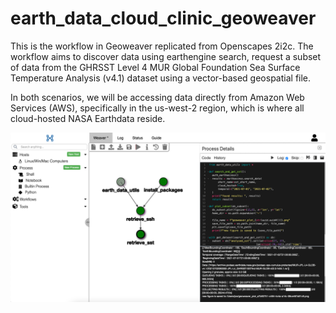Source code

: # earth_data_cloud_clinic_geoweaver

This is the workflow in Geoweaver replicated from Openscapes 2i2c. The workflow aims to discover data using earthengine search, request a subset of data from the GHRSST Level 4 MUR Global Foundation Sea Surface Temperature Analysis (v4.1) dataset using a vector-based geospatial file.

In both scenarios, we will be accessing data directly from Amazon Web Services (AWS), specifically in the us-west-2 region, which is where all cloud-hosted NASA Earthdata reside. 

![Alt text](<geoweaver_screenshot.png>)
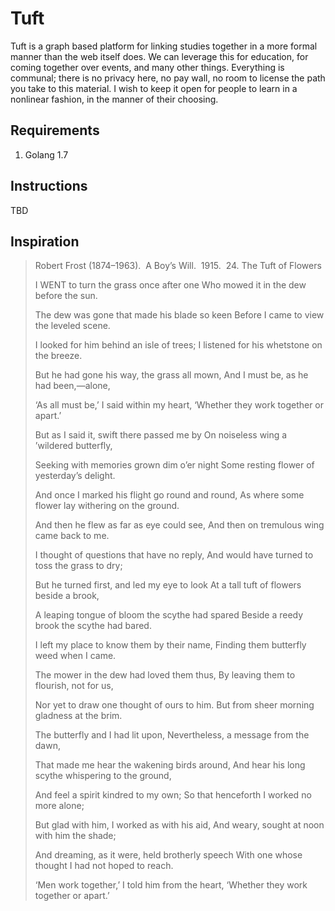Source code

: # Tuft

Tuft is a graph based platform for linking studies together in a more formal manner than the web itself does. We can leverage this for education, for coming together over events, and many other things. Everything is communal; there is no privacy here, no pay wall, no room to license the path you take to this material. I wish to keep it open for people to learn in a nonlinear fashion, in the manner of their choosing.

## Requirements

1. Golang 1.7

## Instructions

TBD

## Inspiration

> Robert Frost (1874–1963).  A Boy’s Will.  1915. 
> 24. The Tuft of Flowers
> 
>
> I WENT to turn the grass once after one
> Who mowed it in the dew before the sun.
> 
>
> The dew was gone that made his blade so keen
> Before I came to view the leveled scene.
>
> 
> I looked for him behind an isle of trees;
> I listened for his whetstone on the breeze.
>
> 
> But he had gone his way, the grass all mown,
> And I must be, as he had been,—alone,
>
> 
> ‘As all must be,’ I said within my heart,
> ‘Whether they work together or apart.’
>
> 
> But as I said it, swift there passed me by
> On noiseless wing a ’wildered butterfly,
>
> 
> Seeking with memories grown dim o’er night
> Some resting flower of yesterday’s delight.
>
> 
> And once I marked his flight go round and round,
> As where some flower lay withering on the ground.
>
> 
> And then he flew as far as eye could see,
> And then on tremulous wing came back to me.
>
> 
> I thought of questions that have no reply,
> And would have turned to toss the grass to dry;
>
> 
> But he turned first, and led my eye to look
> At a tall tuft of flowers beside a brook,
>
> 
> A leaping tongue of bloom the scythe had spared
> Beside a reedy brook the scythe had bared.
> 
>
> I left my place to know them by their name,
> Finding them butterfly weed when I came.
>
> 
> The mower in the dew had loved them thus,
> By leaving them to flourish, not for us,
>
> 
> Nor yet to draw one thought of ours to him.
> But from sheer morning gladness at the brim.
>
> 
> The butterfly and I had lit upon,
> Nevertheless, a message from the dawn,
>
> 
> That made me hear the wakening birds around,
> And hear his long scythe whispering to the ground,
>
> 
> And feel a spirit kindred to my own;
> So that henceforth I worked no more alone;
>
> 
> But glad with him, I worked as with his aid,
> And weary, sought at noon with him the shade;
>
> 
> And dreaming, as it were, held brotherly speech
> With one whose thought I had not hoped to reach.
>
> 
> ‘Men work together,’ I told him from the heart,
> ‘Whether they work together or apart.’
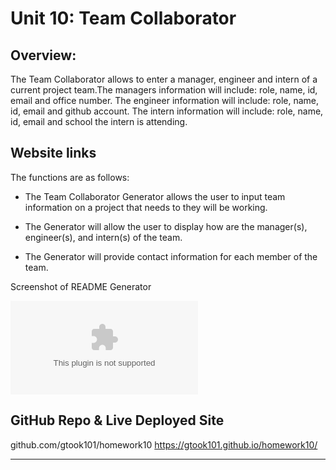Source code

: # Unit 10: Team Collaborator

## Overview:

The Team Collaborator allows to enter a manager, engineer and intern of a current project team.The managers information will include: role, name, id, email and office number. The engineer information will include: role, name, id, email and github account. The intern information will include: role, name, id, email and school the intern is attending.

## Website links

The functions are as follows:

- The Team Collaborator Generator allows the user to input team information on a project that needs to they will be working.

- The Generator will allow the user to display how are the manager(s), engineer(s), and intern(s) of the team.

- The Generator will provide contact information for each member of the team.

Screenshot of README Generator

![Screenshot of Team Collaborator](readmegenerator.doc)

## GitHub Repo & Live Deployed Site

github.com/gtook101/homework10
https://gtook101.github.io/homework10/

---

• ASSIGNED TASK: Scan the entries for the word "have". Report each line that has it.

• PROBLEM SOLUTION:
> I thought of questions that have no reply,
> And would have turned to toss the grass to dry;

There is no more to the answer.